- **ENTRIES SHOWN**
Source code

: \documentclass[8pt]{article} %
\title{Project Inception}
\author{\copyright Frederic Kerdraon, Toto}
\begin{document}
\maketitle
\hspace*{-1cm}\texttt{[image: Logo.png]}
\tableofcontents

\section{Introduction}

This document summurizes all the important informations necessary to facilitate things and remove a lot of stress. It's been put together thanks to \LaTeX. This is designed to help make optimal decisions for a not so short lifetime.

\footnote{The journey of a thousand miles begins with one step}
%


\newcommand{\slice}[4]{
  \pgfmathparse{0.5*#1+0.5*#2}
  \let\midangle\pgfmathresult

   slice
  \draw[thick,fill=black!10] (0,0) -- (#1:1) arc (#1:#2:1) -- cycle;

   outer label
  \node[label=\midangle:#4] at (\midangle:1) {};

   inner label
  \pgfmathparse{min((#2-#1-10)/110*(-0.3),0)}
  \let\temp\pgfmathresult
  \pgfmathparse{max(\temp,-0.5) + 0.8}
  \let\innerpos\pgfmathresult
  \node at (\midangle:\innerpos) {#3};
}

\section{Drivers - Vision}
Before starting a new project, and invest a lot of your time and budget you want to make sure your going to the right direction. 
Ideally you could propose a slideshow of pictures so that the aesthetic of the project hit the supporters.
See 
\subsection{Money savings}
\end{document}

- **WHAT IS EXPECTED**
Collect the lines of the records that include the string "midangle".

- **SOLUTION FOR THIS TASK**
  \let\midangle\pgfmathresult
  \node[label=\midangle:#4] at (\midangle:1) {};
  \node at (\midangle:\innerpos) {#3};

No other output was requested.